Furthermore, several issues exist during the identification of fraudulent automobile insurance claims (Abdallah et al, 2016). Firstly, the improper data representation regarding an insurance case makes the fraud detection extremely difficult (Šubelj et al., 2011). Secondly, the presence of small fraction of forged claims leads to an imbalanced class distribution in the dataset, which makes the detection even more challenging (Jensen, 1997). Hence, accurate classification of those malicious instances is essential for any Automobile Insurance Fraud Detection System (AIFDS). Furthermore, a FDS doing iterative calculation for discriminating fraudulent instances may require high computation time (Panigrahi et al., 2013). Therefore, there is a need to develop a robust AIFDS that is able to segregate the malicious insurance claims from the genuine ones efficiently in less amount of time.

This paper proposes a novel hybrid AIFDS that initially applies the Fuzzy C-Means clustering (FCM) as an undersampling method to remove the noisy points from the majority class samples of the original unbalanced dataset and generate a reduced balanced dataset.
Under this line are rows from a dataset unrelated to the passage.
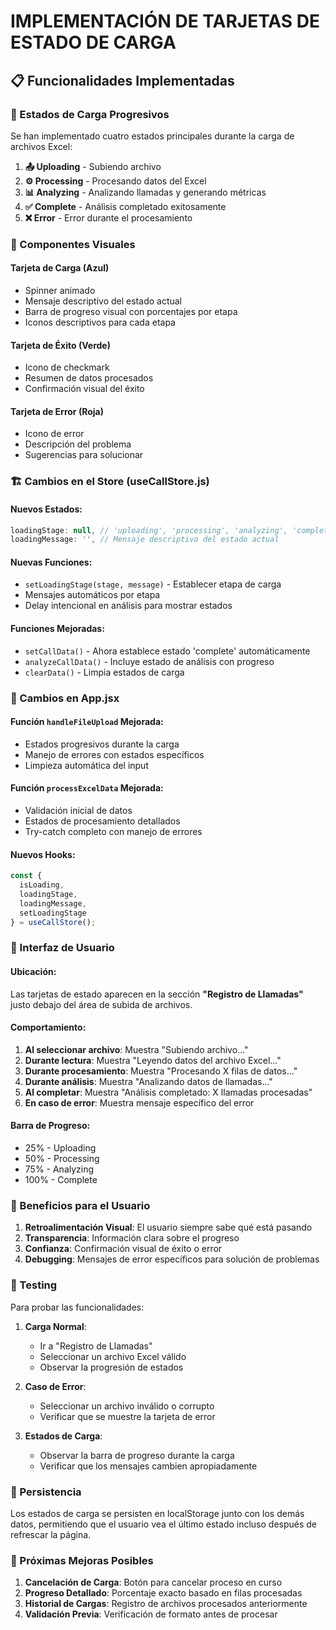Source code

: # IMPLEMENTACIÓN DE TARJETAS DE ESTADO DE CARGA

## 📋 Funcionalidades Implementadas

### 🔄 Estados de Carga Progresivos
Se han implementado cuatro estados principales durante la carga de archivos Excel:

1. **📤 Uploading** - Subiendo archivo
2. **⚙️ Processing** - Procesando datos del Excel
3. **📊 Analyzing** - Analizando llamadas y generando métricas
4. **✅ Complete** - Análisis completado exitosamente
5. **❌ Error** - Error durante el procesamiento

### 🎨 Componentes Visuales

#### Tarjeta de Carga (Azul)
- Spinner animado
- Mensaje descriptivo del estado actual
- Barra de progreso visual con porcentajes por etapa
- Iconos descriptivos para cada etapa

#### Tarjeta de Éxito (Verde)
- Icono de checkmark
- Resumen de datos procesados
- Confirmación visual del éxito

#### Tarjeta de Error (Roja)
- Icono de error
- Descripción del problema
- Sugerencias para solucionar

### 🏗️ Cambios en el Store (useCallStore.js)

#### Nuevos Estados:
```javascript
loadingStage: null, // 'uploading', 'processing', 'analyzing', 'complete', 'error'
loadingMessage: '', // Mensaje descriptivo del estado actual
```

#### Nuevas Funciones:
- `setLoadingStage(stage, message)` - Establecer etapa de carga
- Mensajes automáticos por etapa
- Delay intencional en análisis para mostrar estados

#### Funciones Mejoradas:
- `setCallData()` - Ahora establece estado 'complete' automáticamente
- `analyzeCallData()` - Incluye estado de análisis con progreso
- `clearData()` - Limpia estados de carga

### 🔧 Cambios en App.jsx

#### Función `handleFileUpload` Mejorada:
- Estados progresivos durante la carga
- Manejo de errores con estados específicos
- Limpieza automática del input

#### Función `processExcelData` Mejorada:
- Validación inicial de datos
- Estados de procesamiento detallados
- Try-catch completo con manejo de errores

#### Nuevos Hooks:
```javascript
const {
  isLoading,
  loadingStage,
  loadingMessage,
  setLoadingStage
} = useCallStore();
```

### 📱 Interfaz de Usuario

#### Ubicación:
Las tarjetas de estado aparecen en la sección **"Registro de Llamadas"** justo debajo del área de subida de archivos.

#### Comportamiento:
1. **Al seleccionar archivo**: Muestra "Subiendo archivo..."
2. **Durante lectura**: Muestra "Leyendo datos del archivo Excel..."
3. **Durante procesamiento**: Muestra "Procesando X filas de datos..."
4. **Durante análisis**: Muestra "Analizando datos de llamadas..."
5. **Al completar**: Muestra "Análisis completado: X llamadas procesadas"
6. **En caso de error**: Muestra mensaje específico del error

#### Barra de Progreso:
- 25% - Uploading
- 50% - Processing  
- 75% - Analyzing
- 100% - Complete

### 🎯 Beneficios para el Usuario

1. **Retroalimentación Visual**: El usuario siempre sabe qué está pasando
2. **Transparencia**: Información clara sobre el progreso
3. **Confianza**: Confirmación visual de éxito o error
4. **Debugging**: Mensajes de error específicos para solución de problemas

### 🧪 Testing

Para probar las funcionalidades:

1. **Carga Normal**:
   - Ir a "Registro de Llamadas"
   - Seleccionar un archivo Excel válido
   - Observar la progresión de estados

2. **Caso de Error**:
   - Seleccionar un archivo inválido o corrupto
   - Verificar que se muestre la tarjeta de error

3. **Estados de Carga**:
   - Observar la barra de progreso durante la carga
   - Verificar que los mensajes cambien apropiadamente

### 🔄 Persistencia

Los estados de carga se persisten en localStorage junto con los demás datos, permitiendo que el usuario vea el último estado incluso después de refrescar la página.

### 🚀 Próximas Mejoras Posibles

1. **Cancelación de Carga**: Botón para cancelar proceso en curso
2. **Progreso Detallado**: Porcentaje exacto basado en filas procesadas
3. **Historial de Cargas**: Registro de archivos procesados anteriormente
4. **Validación Previa**: Verificación de formato antes de procesar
The Genetic Algorithm (GA) is then employed for optimizing the generated fuzzy cluster centres. A new insurance claim is discriminated into any of these three categories – genuine, malicious, and suspicious based on its computed distance measure obtained from the optimized cluster centers. The claim labeled as genuine clearly passes for payment, and the fraudulent claim is blocked. In addition, the proposed AIFDS employs four different trained supervised classifier models - Support Vector Machine (SVM), Multi-Layer Perceptron (MLP), Decision Tree (DT) and Group Method of Data Handling (GMDH) independently to further verify the suspicious claims and selects the best performing classifier among them. All the classifiers use the balanced dataset for training prior to the classification.

The rest of the paper organizes as follows: Section 2 briefly introduces the related research carried out in this field and Section 3 sheds some light into the background study of the techniques used in the current work. Section 4 focuses on the proposed AIFDS. Section 5 deals with the experimentation and comparative performance analysis to demonstrate the effectiveness of the proposed approach. Finally, Section 6 concludes the paper by providing a brief summary of the contributions made.